ASSIGNED TASK:
Lines from the entries below that hold "itsvg" form the answer; copy all of them.
-------- RECORD SET --------
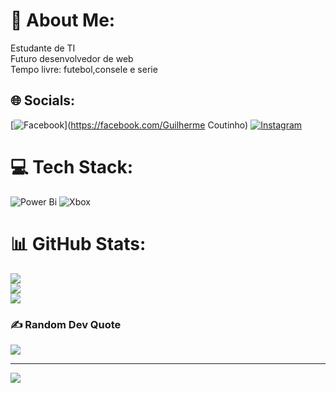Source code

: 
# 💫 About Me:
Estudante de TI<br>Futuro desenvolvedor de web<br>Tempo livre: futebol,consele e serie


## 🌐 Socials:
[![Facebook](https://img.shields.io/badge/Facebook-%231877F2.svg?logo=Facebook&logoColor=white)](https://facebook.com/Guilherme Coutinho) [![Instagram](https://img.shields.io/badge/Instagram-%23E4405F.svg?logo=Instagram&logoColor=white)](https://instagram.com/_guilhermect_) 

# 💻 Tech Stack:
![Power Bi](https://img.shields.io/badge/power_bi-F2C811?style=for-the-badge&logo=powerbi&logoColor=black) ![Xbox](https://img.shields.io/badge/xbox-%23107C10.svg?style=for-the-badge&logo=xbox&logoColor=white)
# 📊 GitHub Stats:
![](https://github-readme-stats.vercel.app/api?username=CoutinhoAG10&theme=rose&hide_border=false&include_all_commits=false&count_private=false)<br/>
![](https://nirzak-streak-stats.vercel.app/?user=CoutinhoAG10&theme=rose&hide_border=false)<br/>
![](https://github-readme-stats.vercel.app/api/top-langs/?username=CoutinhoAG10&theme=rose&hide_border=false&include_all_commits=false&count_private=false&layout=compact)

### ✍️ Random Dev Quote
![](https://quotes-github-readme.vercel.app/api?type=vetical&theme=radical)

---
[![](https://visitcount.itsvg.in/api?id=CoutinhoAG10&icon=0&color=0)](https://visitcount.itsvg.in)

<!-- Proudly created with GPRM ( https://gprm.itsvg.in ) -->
--------
ANSWER TO THIS PROBLEM:
[![](https://visitcount.itsvg.in/api?id=CoutinhoAG10&icon=0&color=0)](https://visitcount.itsvg.in)
<!-- Proudly created with GPRM ( https://gprm.itsvg.in ) -->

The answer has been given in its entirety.